= ASSIGNMENT =
Return each line exactly as written. Begin with the first line of the entries and end with the line that has "- JSR je kompatibilní".

= RECORDS TO PROCESS =
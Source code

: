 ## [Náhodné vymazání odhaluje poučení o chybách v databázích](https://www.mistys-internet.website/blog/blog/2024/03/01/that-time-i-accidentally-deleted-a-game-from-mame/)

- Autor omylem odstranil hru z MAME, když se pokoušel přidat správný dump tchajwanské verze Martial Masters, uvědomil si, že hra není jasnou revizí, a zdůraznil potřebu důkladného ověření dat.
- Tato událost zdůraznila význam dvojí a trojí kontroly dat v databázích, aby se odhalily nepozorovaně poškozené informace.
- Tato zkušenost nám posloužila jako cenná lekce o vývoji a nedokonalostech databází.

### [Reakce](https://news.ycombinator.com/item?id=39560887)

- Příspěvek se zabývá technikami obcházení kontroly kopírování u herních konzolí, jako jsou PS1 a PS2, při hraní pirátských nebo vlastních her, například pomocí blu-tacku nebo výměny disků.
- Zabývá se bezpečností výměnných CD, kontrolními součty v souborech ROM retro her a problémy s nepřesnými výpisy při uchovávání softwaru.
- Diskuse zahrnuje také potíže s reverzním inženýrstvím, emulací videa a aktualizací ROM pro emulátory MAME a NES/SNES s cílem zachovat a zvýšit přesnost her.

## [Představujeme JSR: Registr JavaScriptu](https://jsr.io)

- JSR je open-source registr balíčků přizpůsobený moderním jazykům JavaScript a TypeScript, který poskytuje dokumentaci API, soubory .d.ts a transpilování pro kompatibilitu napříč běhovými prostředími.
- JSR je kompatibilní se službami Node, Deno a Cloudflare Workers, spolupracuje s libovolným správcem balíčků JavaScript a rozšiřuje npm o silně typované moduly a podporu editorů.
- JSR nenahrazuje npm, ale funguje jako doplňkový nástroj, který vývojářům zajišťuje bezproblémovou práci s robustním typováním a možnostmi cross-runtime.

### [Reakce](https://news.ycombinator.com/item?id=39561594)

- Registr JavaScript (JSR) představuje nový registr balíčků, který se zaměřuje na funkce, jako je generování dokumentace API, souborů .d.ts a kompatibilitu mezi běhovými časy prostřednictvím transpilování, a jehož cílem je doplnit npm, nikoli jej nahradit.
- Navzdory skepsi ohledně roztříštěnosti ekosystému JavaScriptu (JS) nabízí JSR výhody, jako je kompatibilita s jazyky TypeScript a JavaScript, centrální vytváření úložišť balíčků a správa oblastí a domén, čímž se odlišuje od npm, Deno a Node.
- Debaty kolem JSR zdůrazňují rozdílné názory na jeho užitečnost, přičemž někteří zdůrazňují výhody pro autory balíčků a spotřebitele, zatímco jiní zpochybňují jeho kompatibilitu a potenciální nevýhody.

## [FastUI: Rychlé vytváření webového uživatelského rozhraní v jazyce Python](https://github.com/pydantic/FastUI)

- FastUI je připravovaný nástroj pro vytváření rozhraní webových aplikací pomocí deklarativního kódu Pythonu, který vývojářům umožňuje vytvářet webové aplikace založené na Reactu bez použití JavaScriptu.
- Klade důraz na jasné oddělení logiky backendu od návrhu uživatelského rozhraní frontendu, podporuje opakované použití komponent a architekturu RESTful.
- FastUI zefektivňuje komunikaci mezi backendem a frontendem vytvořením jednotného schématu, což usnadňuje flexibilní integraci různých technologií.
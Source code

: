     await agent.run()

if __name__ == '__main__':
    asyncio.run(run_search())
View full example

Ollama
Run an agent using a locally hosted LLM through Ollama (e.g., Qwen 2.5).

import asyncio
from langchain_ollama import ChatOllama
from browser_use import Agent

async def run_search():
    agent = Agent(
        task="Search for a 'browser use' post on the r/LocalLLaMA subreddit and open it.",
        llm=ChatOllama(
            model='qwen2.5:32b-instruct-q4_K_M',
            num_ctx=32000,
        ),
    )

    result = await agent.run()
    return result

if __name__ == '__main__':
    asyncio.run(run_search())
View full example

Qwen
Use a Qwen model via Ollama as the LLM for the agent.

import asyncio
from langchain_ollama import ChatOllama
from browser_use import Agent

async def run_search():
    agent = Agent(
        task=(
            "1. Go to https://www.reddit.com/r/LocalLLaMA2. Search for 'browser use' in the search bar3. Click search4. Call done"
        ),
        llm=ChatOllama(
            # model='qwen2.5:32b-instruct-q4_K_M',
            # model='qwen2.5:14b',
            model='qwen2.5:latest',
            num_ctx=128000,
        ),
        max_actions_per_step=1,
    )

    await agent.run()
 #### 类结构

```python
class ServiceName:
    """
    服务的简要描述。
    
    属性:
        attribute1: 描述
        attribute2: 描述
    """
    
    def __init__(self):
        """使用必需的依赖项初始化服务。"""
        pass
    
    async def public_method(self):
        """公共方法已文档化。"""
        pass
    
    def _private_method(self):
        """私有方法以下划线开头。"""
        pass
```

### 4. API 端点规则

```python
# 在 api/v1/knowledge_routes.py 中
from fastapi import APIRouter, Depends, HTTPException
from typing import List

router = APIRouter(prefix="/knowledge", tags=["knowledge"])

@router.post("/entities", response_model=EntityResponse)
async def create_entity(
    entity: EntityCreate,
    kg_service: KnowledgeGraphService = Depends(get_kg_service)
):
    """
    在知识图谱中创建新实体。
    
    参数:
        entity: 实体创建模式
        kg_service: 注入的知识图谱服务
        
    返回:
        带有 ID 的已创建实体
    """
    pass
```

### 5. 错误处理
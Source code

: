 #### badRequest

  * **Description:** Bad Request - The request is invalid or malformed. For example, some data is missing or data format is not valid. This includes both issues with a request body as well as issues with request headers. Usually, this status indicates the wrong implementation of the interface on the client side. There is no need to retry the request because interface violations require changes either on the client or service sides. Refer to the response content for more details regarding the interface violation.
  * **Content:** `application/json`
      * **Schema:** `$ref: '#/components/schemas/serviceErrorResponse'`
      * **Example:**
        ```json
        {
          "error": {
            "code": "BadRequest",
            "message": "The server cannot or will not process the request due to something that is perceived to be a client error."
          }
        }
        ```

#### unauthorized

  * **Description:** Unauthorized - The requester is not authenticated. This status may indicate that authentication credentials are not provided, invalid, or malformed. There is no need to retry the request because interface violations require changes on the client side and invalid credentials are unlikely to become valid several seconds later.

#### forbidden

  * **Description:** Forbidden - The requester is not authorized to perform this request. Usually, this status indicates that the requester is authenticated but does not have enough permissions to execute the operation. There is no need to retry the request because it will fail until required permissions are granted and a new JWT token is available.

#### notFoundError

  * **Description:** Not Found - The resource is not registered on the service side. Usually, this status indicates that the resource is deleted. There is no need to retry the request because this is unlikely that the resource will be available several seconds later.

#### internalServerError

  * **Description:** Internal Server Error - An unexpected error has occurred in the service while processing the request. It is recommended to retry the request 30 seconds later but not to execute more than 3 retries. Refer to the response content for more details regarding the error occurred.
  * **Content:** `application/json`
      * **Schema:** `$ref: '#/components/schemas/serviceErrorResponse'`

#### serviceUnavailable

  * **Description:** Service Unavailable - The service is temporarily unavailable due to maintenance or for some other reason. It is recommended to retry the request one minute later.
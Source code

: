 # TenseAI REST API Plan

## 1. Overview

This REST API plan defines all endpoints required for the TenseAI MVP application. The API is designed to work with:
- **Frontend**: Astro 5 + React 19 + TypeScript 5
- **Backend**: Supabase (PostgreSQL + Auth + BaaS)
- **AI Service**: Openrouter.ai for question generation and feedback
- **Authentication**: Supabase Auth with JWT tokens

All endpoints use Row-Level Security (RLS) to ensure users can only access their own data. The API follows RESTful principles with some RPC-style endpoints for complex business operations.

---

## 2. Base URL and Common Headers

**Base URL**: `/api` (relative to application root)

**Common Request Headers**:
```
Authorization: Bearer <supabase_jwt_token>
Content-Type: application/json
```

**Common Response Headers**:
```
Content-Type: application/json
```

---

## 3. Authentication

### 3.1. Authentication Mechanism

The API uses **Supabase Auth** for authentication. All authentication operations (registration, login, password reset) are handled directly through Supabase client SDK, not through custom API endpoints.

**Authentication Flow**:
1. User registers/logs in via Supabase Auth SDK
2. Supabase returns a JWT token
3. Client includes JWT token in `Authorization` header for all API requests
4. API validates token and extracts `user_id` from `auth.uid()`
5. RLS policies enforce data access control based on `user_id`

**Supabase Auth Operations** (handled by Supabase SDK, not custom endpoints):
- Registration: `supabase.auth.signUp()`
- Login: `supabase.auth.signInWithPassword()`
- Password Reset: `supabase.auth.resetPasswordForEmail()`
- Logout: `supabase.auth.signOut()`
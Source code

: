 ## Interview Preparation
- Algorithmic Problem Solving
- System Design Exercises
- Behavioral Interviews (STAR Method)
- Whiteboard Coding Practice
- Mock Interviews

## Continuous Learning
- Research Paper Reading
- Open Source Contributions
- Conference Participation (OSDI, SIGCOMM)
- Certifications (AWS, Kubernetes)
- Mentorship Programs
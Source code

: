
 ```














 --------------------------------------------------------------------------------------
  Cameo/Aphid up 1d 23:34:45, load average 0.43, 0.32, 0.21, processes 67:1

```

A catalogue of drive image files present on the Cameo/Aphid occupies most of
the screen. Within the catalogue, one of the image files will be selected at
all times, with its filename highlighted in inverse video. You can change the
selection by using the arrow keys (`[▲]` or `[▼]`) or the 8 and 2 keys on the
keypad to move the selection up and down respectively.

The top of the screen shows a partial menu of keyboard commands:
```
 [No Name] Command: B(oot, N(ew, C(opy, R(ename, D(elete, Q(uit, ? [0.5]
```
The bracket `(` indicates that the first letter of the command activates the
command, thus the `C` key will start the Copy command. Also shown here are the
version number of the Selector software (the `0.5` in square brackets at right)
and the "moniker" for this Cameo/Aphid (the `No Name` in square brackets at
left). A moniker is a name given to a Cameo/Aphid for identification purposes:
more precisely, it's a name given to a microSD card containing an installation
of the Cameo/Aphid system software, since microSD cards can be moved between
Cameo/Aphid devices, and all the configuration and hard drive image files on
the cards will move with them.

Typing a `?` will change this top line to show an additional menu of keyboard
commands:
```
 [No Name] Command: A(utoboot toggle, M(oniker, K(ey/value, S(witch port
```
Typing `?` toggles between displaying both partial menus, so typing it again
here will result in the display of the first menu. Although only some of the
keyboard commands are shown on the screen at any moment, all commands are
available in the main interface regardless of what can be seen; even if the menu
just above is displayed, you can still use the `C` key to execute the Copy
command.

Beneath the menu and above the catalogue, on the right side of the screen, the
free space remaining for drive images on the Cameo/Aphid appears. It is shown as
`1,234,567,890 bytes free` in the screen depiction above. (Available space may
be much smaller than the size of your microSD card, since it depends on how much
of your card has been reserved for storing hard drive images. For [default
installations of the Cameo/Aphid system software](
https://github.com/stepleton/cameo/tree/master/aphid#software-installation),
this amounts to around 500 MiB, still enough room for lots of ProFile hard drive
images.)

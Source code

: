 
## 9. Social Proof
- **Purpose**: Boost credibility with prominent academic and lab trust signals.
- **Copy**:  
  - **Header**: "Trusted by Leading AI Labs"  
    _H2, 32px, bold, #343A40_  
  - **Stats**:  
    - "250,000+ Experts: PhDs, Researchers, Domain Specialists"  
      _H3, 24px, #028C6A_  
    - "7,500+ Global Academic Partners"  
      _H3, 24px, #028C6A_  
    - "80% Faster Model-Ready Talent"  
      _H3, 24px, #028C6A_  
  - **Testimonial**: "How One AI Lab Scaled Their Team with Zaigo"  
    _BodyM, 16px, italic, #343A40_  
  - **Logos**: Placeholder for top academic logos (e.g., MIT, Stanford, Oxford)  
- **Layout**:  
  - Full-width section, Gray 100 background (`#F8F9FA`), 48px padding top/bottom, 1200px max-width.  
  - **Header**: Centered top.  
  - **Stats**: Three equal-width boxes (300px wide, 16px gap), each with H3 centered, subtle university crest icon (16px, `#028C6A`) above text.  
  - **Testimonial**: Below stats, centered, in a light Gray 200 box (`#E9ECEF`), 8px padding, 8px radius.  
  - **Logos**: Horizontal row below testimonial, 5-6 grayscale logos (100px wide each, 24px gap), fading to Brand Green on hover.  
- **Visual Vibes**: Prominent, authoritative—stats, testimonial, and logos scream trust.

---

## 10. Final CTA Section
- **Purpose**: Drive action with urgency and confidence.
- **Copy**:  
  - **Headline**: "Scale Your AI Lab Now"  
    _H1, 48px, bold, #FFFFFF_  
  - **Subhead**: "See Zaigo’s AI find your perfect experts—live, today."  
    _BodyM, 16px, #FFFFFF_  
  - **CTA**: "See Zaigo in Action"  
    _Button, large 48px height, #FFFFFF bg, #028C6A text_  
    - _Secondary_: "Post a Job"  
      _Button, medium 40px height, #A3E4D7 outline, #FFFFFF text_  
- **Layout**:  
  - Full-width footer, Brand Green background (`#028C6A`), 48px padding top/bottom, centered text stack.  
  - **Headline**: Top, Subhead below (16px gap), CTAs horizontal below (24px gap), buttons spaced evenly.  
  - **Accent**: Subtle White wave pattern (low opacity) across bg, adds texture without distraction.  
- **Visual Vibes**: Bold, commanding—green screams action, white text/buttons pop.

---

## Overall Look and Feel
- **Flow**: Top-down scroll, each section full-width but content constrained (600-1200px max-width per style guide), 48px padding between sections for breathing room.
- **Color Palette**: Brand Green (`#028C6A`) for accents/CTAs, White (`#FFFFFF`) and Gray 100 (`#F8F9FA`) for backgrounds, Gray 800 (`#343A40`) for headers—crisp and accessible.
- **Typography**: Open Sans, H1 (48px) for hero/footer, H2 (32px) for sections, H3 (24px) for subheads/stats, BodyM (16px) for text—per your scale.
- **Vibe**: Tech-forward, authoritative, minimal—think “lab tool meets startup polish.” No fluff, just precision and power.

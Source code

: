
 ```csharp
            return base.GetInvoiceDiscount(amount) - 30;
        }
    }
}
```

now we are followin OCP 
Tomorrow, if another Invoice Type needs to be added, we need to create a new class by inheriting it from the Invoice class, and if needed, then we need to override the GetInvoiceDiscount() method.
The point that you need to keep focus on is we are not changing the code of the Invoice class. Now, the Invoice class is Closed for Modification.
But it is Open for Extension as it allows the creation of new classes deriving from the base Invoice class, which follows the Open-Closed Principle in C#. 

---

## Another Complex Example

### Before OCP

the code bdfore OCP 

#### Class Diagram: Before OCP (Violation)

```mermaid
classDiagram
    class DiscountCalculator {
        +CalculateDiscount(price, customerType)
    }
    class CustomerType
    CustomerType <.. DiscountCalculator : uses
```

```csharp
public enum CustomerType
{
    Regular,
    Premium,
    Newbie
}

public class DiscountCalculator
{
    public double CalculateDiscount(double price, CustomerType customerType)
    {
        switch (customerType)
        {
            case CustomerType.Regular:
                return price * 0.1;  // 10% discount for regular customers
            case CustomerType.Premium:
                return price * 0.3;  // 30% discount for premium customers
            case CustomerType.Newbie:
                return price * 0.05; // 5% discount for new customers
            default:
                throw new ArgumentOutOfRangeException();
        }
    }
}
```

= RESPONSE TO THE TASK =
Source code

: ## [Náhodné vymazání odhaluje poučení o chybách v databázích](https://www.mistys-internet.website/blog/blog/2024/03/01/that-time-i-accidentally-deleted-a-game-from-mame/)

- Autor omylem odstranil hru z MAME, když se pokoušel přidat správný dump tchajwanské verze Martial Masters, uvědomil si, že hra není jasnou revizí, a zdůraznil potřebu důkladného ověření dat.
- Tato událost zdůraznila význam dvojí a trojí kontroly dat v databázích, aby se odhalily nepozorovaně poškozené informace.
- Tato zkušenost nám posloužila jako cenná lekce o vývoji a nedokonalostech databází.

### [Reakce](https://news.ycombinator.com/item?id=39560887)

- Příspěvek se zabývá technikami obcházení kontroly kopírování u herních konzolí, jako jsou PS1 a PS2, při hraní pirátských nebo vlastních her, například pomocí blu-tacku nebo výměny disků.
- Zabývá se bezpečností výměnných CD, kontrolními součty v souborech ROM retro her a problémy s nepřesnými výpisy při uchovávání softwaru.
- Diskuse zahrnuje také potíže s reverzním inženýrstvím, emulací videa a aktualizací ROM pro emulátory MAME a NES/SNES s cílem zachovat a zvýšit přesnost her.

## [Představujeme JSR: Registr JavaScriptu](https://jsr.io)

- JSR je open-source registr balíčků přizpůsobený moderním jazykům JavaScript a TypeScript, který poskytuje dokumentaci API, soubory .d.ts a transpilování pro kompatibilitu napříč běhovými prostředími.
- JSR je kompatibilní se službami Node, Deno a Cloudflare Workers, spolupracuje s libovolným správcem balíčků JavaScript a rozšiřuje npm o silně typované moduly a podporu editorů.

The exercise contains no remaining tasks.